**Records provided**
========================================================================

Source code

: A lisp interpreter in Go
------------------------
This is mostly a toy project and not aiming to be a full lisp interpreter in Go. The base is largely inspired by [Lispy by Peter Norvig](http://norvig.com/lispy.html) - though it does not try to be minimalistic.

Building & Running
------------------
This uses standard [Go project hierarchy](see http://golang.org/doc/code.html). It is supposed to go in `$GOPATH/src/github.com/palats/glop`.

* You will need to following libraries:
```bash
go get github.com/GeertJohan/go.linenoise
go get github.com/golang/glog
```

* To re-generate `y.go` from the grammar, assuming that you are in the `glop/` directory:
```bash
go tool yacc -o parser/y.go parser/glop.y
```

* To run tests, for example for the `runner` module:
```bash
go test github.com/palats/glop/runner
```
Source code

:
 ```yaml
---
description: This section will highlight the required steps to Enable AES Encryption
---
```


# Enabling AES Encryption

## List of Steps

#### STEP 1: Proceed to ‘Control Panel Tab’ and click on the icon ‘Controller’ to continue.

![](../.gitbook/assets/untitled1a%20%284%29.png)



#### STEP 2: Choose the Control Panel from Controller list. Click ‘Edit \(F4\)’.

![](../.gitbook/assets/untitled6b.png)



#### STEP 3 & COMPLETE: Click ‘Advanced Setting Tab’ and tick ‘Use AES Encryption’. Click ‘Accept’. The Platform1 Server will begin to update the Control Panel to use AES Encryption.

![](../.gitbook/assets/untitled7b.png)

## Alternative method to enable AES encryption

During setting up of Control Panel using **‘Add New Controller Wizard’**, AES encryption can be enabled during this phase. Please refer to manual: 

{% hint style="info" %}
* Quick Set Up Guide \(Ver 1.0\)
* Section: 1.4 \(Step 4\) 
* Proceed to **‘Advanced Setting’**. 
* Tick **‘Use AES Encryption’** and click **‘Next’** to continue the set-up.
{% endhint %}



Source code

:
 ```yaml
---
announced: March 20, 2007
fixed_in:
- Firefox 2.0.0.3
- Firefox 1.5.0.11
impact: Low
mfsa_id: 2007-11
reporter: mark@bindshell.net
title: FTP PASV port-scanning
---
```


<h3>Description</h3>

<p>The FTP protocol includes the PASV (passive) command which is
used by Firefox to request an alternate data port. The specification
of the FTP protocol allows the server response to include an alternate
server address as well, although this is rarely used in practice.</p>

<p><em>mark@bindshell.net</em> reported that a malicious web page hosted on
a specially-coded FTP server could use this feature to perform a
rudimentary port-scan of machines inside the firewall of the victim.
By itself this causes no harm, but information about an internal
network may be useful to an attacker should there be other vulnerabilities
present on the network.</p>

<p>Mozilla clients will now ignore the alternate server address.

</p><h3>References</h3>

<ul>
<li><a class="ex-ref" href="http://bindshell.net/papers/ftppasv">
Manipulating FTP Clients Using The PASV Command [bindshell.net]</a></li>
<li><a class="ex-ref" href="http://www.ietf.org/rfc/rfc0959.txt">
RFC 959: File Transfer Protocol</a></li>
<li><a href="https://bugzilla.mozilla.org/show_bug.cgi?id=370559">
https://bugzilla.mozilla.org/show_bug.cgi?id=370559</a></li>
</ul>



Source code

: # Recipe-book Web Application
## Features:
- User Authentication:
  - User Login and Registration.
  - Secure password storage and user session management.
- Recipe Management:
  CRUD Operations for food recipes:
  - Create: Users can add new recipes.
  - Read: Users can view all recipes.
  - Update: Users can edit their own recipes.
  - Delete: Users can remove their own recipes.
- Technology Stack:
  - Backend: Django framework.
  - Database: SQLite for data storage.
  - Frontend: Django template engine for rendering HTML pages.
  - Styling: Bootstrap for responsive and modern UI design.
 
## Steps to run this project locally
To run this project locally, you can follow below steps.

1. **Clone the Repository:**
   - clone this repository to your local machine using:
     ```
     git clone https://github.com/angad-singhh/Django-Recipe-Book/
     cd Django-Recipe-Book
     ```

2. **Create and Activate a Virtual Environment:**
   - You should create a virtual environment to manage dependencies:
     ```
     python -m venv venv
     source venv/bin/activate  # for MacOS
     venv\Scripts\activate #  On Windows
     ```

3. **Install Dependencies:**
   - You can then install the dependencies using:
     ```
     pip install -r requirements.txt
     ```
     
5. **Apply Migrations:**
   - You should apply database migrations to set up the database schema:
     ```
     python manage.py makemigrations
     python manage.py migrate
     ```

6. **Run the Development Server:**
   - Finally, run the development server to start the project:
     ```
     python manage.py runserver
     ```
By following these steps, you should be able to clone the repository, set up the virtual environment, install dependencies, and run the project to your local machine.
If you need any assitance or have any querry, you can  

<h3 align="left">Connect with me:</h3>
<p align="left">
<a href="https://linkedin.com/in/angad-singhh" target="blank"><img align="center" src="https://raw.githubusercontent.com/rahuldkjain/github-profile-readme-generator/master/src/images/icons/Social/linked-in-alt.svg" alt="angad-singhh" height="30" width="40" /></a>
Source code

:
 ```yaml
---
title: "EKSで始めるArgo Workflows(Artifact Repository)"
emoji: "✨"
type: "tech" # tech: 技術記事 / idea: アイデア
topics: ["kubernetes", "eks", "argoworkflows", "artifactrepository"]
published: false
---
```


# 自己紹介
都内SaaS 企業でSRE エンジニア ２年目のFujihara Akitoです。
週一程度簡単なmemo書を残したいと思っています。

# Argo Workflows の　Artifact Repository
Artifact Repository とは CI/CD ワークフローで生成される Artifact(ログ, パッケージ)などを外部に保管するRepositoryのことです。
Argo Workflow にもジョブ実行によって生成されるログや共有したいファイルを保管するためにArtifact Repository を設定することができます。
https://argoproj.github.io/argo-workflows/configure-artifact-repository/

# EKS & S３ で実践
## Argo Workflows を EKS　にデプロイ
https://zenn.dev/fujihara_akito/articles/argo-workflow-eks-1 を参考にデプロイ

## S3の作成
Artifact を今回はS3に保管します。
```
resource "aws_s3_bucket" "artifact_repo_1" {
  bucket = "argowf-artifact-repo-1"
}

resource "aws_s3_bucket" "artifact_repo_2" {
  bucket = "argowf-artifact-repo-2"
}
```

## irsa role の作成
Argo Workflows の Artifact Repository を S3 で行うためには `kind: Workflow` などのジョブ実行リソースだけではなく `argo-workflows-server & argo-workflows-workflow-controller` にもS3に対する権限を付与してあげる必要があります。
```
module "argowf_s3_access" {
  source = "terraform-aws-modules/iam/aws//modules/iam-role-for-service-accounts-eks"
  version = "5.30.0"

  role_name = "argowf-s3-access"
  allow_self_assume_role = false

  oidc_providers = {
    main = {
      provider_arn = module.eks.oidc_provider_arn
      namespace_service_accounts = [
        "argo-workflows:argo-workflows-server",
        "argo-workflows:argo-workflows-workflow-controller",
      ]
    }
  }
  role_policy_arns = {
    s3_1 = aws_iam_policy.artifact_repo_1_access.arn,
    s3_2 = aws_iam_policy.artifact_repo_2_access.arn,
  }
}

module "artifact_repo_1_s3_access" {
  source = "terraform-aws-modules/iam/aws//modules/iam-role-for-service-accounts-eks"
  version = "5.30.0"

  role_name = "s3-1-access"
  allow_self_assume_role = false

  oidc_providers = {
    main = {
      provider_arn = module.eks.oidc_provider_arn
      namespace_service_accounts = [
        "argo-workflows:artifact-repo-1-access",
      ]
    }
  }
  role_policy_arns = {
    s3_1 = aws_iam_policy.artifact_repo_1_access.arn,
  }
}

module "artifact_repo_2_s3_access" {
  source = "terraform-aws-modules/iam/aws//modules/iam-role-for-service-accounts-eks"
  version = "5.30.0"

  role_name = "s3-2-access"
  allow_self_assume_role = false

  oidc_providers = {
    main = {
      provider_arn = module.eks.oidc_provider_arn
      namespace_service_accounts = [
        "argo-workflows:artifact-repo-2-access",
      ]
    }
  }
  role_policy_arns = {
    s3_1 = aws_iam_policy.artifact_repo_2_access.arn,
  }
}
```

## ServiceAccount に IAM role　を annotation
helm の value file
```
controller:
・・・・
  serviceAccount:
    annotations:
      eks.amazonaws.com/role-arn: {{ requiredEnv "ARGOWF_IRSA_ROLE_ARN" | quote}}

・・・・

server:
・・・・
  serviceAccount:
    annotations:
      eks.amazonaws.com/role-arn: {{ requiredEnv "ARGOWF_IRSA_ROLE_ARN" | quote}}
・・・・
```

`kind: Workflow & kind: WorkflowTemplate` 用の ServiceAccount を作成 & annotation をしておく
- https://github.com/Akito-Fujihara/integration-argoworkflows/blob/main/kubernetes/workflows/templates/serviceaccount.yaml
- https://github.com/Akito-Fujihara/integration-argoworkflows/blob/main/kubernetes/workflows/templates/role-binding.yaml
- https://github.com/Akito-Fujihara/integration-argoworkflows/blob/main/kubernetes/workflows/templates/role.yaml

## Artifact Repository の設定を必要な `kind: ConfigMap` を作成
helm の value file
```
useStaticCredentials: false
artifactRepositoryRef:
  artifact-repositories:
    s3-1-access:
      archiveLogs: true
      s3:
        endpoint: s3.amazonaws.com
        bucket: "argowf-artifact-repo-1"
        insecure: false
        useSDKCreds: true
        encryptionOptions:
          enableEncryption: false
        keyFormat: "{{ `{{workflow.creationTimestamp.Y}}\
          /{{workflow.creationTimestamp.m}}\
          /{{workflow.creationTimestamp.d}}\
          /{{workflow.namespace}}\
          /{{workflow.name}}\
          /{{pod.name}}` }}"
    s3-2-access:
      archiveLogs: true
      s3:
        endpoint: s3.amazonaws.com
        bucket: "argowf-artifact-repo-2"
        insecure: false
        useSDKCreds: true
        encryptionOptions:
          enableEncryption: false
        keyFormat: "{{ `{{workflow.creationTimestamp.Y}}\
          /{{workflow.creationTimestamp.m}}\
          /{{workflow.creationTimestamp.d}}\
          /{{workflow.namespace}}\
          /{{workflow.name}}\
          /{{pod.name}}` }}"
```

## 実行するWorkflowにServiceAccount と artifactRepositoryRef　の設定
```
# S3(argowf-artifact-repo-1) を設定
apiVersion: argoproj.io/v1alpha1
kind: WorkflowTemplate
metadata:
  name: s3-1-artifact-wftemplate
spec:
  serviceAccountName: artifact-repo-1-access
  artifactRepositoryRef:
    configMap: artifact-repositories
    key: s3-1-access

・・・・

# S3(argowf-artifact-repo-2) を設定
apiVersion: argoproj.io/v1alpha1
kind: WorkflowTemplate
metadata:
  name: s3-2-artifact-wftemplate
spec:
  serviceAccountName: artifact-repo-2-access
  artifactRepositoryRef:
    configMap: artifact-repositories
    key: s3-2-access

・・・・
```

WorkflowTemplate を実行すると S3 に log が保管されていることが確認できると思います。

========================================================================

**Work instructions**
Report the number of lines in the entries that hold the word "templates". Nothing else is wanted.

**Completed exercise**
3